The week ahead: Brexit, Japan inflation, China GDP

Chris Scicluna
Emily Nicol

Overview:
A rollercoaster session on Wall Street saw the S&P500 eventually close with a 1.4% gain on Friday, trimming its loss for the week to 4.1%. Technology stocks led the market higher with sentiment underpinned by China’s stronger-than-expected trade report earlier in the day. This rebound caused Treasury yields to nudge only slightly higher while the US dollar was modestly firmer too.

But judging by how the major markets have re-opened in Asia, it seems that investors are sceptical that Friday’s rally on Wall Street can be sustained. In China the CSI300 is down about 1.3%, thus erasing much of Friday’s gain, with President Trump leaving open the possibility of imposing more tariffs on China in an interview aired on Sunday by CBS. Tensions between the US and Saudi Arabia concerning the disappearance of Washington Post writer Jamal Khashoggi took some of the focus off the US-China standoff, but weighed on sentiment more broadly (oil has traded only modestly higher today with Brent crude up above $81pb, still about $4 down from last week’s high).

In Japan, the TOPIX fell 1.6%, reaching the lowest level since July. JGB yields declined modestly, reacting mainly to the risk-off environment rather than to remarks made by BoJ Governor Haruhiko Kuroda in a Bloomberg TV interview on Saturday. Kuroda stated that the Bank’s policy stance is now communicated only by yield curve control (i.e. the BoJ’s targets for the interest rate on banks’ excess reserves and 10-year JGBs), adding that “The amount of JGB purchases is no more the monetary operating target.” These comments confirm that the BoJ’s commitment to buy ¥80tn of JGBs each year should not be taken literally – hardly a revelation given that the Bank purchases have been running well below that rate for almost the last two years.

Elsewhere, sterling is down less than ½ cent against the dollar, at $1.311, after yesterday’s breakdown in the Brexit negotiations over the Irish border backstop. It remains to be seen whether the collapse of the talks reflects mere theatrics for the domestic UK audience, or whether May’s severe political constraints – boxed in by the Northern Irish DUP on plans for a different regulatory regime between Great Britain and the Province, the Tory Brexiters opposing her proposal for open-ended UK membership of the customs union, as well as the handful of remainers left within her own party – which raise significant doubts over her ability to get any deal ratified in Parliament, have caused her to hold out for a different deal. However, things may be little clearer after Wednesday’s Summit.

Japan:
A quiet day for economic data in Japan saw just the release of the final IP report for August and the Reuters Tankan for October.

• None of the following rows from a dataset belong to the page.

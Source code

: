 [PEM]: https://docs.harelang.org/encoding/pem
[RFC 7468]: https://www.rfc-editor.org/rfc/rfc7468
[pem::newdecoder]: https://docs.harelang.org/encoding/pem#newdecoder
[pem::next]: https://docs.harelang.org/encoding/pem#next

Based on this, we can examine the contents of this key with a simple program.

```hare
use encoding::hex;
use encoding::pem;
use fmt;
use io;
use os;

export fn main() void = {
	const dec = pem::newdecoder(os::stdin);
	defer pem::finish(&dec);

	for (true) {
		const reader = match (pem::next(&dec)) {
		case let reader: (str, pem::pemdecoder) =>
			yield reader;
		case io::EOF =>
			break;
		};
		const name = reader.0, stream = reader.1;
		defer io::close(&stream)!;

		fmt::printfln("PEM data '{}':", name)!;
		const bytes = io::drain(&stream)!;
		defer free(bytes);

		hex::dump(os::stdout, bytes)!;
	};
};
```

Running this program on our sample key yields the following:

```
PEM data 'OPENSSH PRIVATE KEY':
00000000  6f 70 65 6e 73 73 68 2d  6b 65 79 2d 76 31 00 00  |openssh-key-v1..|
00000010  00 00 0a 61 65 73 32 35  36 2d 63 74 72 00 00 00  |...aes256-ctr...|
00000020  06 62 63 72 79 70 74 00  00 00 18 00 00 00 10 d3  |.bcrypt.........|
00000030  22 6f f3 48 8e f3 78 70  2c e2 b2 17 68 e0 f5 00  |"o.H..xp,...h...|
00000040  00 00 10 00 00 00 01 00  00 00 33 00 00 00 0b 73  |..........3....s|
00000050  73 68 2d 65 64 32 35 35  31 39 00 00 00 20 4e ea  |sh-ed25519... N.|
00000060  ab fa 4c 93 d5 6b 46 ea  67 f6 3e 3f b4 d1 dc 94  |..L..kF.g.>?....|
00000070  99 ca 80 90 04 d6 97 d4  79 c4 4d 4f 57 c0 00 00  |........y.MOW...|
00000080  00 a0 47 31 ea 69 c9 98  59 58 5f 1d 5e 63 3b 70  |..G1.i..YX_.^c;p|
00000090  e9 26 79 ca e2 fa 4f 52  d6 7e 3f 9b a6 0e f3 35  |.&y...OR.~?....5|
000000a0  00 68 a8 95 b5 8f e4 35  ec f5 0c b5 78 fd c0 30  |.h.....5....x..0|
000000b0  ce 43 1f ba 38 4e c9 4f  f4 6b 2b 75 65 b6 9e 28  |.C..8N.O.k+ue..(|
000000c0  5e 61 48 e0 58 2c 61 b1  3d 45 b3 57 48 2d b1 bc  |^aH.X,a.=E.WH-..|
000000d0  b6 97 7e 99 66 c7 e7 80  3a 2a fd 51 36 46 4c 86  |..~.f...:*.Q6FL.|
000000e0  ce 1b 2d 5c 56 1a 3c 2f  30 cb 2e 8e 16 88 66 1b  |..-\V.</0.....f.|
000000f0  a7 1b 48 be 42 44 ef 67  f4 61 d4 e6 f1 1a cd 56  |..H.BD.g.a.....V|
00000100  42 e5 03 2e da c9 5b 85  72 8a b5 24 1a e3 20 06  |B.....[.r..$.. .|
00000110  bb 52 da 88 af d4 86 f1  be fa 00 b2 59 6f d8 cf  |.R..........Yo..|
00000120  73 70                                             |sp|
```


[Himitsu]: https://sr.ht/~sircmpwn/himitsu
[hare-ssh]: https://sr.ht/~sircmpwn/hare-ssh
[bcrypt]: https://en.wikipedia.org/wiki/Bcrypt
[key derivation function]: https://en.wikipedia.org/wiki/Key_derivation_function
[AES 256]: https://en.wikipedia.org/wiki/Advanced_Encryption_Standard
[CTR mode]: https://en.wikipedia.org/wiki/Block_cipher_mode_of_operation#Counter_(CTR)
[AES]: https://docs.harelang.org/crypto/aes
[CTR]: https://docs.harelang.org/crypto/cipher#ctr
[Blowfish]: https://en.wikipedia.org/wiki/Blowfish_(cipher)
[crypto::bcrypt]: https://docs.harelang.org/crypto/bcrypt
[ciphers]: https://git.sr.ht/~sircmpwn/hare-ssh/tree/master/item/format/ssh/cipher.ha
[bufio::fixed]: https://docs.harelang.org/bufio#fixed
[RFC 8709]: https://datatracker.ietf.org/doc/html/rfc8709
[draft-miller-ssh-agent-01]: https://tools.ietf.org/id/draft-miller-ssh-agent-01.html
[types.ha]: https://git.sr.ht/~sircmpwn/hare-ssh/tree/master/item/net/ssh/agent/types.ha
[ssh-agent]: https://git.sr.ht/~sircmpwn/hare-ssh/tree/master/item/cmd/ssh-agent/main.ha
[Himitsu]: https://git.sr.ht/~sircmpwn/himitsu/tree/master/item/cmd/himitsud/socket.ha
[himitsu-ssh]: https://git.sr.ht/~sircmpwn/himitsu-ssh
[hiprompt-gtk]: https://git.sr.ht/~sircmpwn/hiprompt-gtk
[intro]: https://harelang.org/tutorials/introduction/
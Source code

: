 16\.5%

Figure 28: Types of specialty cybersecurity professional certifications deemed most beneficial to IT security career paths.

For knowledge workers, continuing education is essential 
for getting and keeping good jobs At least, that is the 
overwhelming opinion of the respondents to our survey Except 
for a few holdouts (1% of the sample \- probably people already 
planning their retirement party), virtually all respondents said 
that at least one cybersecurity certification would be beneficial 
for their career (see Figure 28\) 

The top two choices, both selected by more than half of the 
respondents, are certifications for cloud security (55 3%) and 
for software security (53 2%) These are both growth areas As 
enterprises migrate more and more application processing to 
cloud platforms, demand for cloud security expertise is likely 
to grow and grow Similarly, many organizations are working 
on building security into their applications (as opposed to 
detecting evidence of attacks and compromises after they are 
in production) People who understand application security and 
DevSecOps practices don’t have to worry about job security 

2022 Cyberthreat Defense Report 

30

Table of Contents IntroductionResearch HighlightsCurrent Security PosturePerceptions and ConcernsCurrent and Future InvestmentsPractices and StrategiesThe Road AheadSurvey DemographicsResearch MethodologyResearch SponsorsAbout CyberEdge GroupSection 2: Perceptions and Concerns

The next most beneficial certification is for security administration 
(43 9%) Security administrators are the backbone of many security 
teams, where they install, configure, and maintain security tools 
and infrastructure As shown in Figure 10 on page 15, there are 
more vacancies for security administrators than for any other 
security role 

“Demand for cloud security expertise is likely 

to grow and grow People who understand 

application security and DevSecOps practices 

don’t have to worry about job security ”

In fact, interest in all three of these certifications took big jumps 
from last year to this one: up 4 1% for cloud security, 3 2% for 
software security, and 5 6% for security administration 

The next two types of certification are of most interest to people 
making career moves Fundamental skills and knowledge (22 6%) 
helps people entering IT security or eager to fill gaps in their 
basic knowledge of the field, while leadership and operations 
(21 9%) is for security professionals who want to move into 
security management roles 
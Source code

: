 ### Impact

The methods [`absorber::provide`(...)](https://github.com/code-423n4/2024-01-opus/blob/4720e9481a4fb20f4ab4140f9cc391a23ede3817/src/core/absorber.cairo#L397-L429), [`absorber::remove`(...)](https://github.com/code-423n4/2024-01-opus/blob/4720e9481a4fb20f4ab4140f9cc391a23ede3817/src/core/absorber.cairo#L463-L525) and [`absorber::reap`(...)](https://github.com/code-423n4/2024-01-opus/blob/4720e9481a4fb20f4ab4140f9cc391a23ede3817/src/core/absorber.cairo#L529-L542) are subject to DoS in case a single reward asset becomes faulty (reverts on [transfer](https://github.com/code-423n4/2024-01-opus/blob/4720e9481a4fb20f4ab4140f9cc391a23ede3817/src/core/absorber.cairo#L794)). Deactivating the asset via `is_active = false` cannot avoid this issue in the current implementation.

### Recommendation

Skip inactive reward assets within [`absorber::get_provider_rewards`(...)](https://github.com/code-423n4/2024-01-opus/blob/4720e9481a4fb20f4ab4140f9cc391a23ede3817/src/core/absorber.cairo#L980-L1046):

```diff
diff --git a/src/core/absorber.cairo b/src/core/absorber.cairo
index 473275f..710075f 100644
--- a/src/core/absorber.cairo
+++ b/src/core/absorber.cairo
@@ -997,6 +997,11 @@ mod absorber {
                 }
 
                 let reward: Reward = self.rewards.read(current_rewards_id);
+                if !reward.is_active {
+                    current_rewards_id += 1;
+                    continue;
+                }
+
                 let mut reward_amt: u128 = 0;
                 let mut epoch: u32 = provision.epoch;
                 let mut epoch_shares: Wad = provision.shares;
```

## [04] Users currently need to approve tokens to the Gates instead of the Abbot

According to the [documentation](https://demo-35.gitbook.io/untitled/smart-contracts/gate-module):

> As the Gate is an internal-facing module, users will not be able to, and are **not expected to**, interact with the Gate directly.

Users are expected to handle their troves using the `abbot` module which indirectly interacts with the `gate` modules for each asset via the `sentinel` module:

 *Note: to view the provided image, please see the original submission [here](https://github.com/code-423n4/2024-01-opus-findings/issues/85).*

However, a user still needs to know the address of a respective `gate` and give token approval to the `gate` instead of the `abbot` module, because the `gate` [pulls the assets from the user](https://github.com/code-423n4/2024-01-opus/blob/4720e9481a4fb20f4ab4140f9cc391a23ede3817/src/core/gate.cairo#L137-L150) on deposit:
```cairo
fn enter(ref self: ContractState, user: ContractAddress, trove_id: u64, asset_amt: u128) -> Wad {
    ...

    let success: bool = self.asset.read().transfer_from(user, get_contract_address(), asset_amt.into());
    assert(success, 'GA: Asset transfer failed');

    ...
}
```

Turning first to the IP report, an already disappointing preliminary 0.7%M/M rebound in output was, unfortunately, revised down 0.5ppts to just 0.2%M/M. Annual growth was revised down 0.4ppts to just 0.2%Y/Y. As a result, even if firms’ forecast of a 2.7%M/M in September was to prove correct, this would leave output down 0.5%Q/Q in Q3. If firms’ forecast proves way too optimistic – as is typically the case – output is likely to have declined as much a 1¼%Q/Q (assuming no revisions).

Revisions elsewhere in the report were also unfavourable. In particular, growth in shipments was revised down 0.4ppts to 1.7%M/M, taking annual growth to just 0.5%Y/Y. Firms’ inventory levels were confirmed to have declined a modest 0.4%M/M in August – a third consecutive decline – but annual growth was revised up 0.1ppts to 3.0%Y/Y. The overall inventory ratio fell 2.1%M/M in August but annual growth was revised up 0.2ppts to 4.1%Y/Y – a statistic that thus continues to suggest that inventories will remain a weight on output in the near term at least. The new data released for the first time today concerned firms’ operating rate (i.e. capacity utilisation), which was reported to have increased 2.2%M/M but still be down 1.1%Y/Y. Despite increasing capital spending, productive capacity was reported to be unchanged for a third consecutive month and down 0.6%Y/Y.

More happily, the Reuters Tankan for October, based on a relatively small sample of just over 250 firms, reported a 2pt rise in the manufacturers’ diffusion index to a healthy +28 in October. The forecast index, which captures firms’ outlook three months ahead, also stood at +28. By contrast, the non-manufacturers index fell 9pts to +24, weighed down by the transport/utility and retail/wholesale sectors. The forecast index stood at +29, suggesting that firms expected some improvement over the next three months.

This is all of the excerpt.